- Born: Amber Alyssa Tuccaro 3 January 1990
- Disappeared: 18 August 2010 (aged 20) Edmonton, Alberta, Canada
- Body discovered: 1 September 2012 Leduc County, Edmonton Metropolitan Region, Canada
- Resting place: Fort Chipewyan Cemetery, Alberta, Canada 58°43′07″N 111°28′08″W﻿ / ﻿58.7187°N 111.469°W (approximate)
- Known for: Victim of unsolved homicide

= Death of Amber Tuccaro =

Disappearance of a Canadian woman

Amber Alyssa Tuccaro (3 January 1990 – disappeared 18 August 2010) was a twenty-year-old Canadian First Nations woman from Fort McMurray, Alberta, who went missing in 2010. Tuccaro was last seen near Edmonton, hitchhiking with an unidentified man. Her remains were found in 2012. As of 2025, her case is still unsolved.

The Royal Canadian Mounted Police (RCMP) investigation of her disappearance was sharply criticized by the Tuccaro family, who alleged that police downplayed their concerns. A federal review released in 2018 found that the RCMP's investigation was "deficient" and "did not comply with procedures and guidelines".

Her case is among the high number of missing and murdered Indigenous women of Canada.

==Background==

Amber Tuccaro was born in 1990 in Alberta, Canada. She was a member of the Mikisew Cree First Nation. At the time of her disappearance, she was living in Fort McMurray, Alberta, with her mother and 14-month-old son.

==Disappearance==

On 17 August 2010, Tuccaro flew from her home in Fort McMurray to Edmonton with her infant son and a female friend for a short vacation. The group booked a hotel in nearby Nisku. Tuccaro was last seen the following day on 18 August 2010 at about 8 p.m. when she accepted a ride into Edmonton from an unknown man. She received a phone call during the ride in which the male driver can be heard in the background assuring Tuccaro that they are heading east on a back road towards Edmonton. Police believe the man actually drove south into rural Leduc County.

Police released a recording of the phone call in 2012. Tuccaro can be heard in the recording telling the driver, "You'd better not be taking me anywhere I don't want to go." Investigators continue to seek the assistance of the public to identify the voice of the driver. Tuccaro's remains were discovered by horseback riders on 1 September 2012 in a field in Leduc County. Her remains were positively identified by dental records.

==Criticism of RCMP investigation==

On 4 September 2010, a press release from the Royal Canadian Mounted Police (RCMP) said they did not believe Tuccaro was in any danger. The family felt the RCMP were not taking her disappearance seriously, and that investigators were biased by stereotypes about Indigenous women.
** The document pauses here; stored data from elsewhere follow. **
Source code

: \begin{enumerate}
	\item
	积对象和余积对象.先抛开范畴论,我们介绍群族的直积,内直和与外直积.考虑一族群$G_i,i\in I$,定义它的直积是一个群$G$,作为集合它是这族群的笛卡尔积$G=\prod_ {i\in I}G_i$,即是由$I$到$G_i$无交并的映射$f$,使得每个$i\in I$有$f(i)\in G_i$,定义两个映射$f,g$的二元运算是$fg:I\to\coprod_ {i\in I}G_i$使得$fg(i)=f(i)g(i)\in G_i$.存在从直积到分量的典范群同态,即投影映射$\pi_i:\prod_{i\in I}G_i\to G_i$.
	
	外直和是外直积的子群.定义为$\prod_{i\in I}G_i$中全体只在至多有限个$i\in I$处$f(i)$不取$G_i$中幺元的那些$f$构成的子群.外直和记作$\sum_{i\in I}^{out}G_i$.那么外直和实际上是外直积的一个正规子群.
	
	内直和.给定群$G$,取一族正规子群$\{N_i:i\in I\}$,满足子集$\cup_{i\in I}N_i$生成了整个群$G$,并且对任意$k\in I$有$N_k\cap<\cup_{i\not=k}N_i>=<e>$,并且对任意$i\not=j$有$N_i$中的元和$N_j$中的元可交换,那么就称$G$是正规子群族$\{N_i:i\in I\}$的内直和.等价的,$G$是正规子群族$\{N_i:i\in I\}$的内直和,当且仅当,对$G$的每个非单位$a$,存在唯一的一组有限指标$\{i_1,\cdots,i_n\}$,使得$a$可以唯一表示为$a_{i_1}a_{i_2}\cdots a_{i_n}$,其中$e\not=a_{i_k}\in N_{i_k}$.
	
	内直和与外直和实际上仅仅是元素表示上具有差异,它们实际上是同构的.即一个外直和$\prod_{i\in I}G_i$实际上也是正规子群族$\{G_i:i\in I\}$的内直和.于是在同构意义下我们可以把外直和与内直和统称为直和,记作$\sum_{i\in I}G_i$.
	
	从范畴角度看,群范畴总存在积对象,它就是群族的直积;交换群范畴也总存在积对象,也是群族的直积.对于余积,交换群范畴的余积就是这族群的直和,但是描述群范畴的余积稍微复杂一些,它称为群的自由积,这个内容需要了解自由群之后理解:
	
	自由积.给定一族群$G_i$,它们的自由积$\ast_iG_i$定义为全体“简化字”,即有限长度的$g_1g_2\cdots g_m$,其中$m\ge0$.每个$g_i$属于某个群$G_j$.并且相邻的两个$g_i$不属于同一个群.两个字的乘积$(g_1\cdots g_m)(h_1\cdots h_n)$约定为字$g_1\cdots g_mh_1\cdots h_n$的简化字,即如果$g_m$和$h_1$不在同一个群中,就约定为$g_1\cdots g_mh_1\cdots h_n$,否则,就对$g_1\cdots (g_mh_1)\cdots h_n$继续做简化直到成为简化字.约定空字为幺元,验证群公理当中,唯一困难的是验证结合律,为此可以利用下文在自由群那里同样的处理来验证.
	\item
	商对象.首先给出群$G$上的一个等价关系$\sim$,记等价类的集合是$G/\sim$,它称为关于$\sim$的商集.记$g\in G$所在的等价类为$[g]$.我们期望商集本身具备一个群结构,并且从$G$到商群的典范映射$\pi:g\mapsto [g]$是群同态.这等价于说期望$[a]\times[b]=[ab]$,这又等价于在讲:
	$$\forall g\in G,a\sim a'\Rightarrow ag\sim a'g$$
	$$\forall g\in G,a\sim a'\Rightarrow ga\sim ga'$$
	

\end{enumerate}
After Tuccaro's remains were found on 1 September 2012, her family said police rarely shared updates about the murder investigation. Tuccaro's brother, Paul Tuccaro, was told by police that they had waited a year before releasing the audio of Tuccaro and the unknown man to the public and media.

Tuccaro's family filed a complaint with the Civilian Review and Complaints Commission for the Royal Canadian Mounted Police in 2014. After conducting their independent review of the RCMP's investigation, the Commission released a 120-page report in August 2018. The report concluded that the RCMP's investigation was "deficient in that various members were either not properly trained or did not adhere to their training and that various members did not comply with procedures and guidelines."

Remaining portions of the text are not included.